Product Story Vol.05
フィールドでさりげなくその存在を知らせること”PEG MARKER CONE”
muracoのプロダクト開発に焦点を当てる”Product Story” 。今回のプロダクトはキャンプにおける安全性を考え作られた 「PEG MARKER CONE / ペグマーカーコーン」。開発のきっかけから、デザインや素材選択のポイントをご紹介します。
Text : 後藤大輔
Photography : 村上卓也
1988年生まれ。大学院卒業後、インテリア業界で調理器具やテーブルウェアなど生活用品のデザインを経験し、2018年にmuracoへ。商品企画から設計、付随するグラフィックデザインまで手がけている。アウトドア用品の枠に囚われず様々なカルチャーをヒントにすることを心がけている。
ペグのつまずき問題
キャンプをする上でロープとペグは欠かせない道具。タープやシェルターを設営するにはもちろん自立式テントの固定にも必須と言えるでしょう。ロープが放射状にピンと張られた様子には独特の美しさがあるのではないでしょうか。しかし、キャンプ中にロープに気づかず引っかかったり、ペグにつまずいた経験は誰もがあるはず。そういったmuracoスタッフの経験とユーザーの声から、「PEG MARKER CONE / ペグマーカーコーン」の企画はスタートしました。目指したのは、ペグ・ロープの存在を認識しやすくして引っ掛かりを軽減しつつ、なおかつテント・タープの美しい張り姿を邪魔しないプロダクトです。

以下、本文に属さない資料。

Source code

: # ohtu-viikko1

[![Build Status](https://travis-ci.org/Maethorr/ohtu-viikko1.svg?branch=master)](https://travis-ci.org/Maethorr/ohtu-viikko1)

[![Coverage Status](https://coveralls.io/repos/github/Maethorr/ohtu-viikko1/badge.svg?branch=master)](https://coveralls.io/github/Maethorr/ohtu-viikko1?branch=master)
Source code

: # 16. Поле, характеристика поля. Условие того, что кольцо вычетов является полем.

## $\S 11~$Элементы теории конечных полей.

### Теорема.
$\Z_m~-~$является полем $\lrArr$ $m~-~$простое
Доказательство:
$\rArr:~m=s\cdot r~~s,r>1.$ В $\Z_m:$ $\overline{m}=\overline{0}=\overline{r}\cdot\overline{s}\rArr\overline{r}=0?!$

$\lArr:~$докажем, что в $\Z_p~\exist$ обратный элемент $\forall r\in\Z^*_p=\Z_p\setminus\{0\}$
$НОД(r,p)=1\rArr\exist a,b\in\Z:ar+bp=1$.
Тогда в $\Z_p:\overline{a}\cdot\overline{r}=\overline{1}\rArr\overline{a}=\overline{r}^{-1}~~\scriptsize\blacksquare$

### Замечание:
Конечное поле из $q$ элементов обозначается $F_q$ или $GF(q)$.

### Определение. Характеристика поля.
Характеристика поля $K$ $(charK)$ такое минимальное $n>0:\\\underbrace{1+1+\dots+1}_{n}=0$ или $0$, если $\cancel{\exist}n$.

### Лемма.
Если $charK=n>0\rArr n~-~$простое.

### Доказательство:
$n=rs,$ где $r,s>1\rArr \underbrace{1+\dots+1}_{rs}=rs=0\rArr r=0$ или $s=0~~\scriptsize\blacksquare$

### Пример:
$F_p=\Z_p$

まず思いついたのは、サッカーなどのスポーツのトレーニングで使われるマーカーコーンのようなプロダクトです。マーカーコーンをペグに被せることで、ペグやロープの存在を認識しやすくできると考えました。そこで、マーカーコーンを作っている中国の工場を探し出し製造を依頼することになりました。工場は既製品を多く持っていましたが、キャンプシーンにおける理想の形状を追求するために、オリジナル形状で金型から開発することになりました。
ロープの緊張感を邪魔しない形状
マーカーコーンといえば一般的には円錐形状ですが、あえて背の低い三角錐形状にしました。これは、ピンと張ったロープの緊張感を邪魔しないような形状を意図しています。スポーツ用のマーカーコーンやいわゆる三角コーンのような形状では、どことなく締まりがないよう感じたためです。また三角錐形状にすることでより強度が出てペグに体が当たった際にも衝撃を軽減したり、収納の際のデッドスペースが減りケースへの収まりもよくなりました。
地面の環境によらず昼も夜も視認しやすい色とは?
その存在を認識しやすくするには、しっかりと視認しやすい色を考える必要がありました。まず候補に上がったのは蓄光素材を混ぜ込んだ樹脂です。蓄光素材とは、明るい環境下で光を蓄え、暗所で一定時間光を放出する顔料のこと。しかし実際にフィールドでテストをしてみると、蓄光樹脂だと夜間は発光して目立つものの、昼間は芝生や砂利に馴染んでしまい視認しにくいことがわかりました。一方で、真っ白い樹脂であれば昼夜問わず光を反射し、土・芝・砂利など様々な地面でも視認しやすいことがわかり、ホワイトの樹脂を採用することにしました。
1セット10個入り
オクタタープのような8角形のタープには、基本的には10本のペグが必要になります(ポール使用箇所には2本)。PEG MARKER CONE / ペグマーカーコーンは10個入りなので、1セット購入すればオクタタープで使用するペグ全てに被せられることになります。ピッタリときれいに重ねられるので小さく収納でき、付属のストラップでまとめておくことができます。
お子様と一緒にキャンプを楽しむ方やロープへの引っ掛かりに困っていた方は、キャンプの時間を安心して楽しむためにぜひ使ってみてはいかがでしょうか。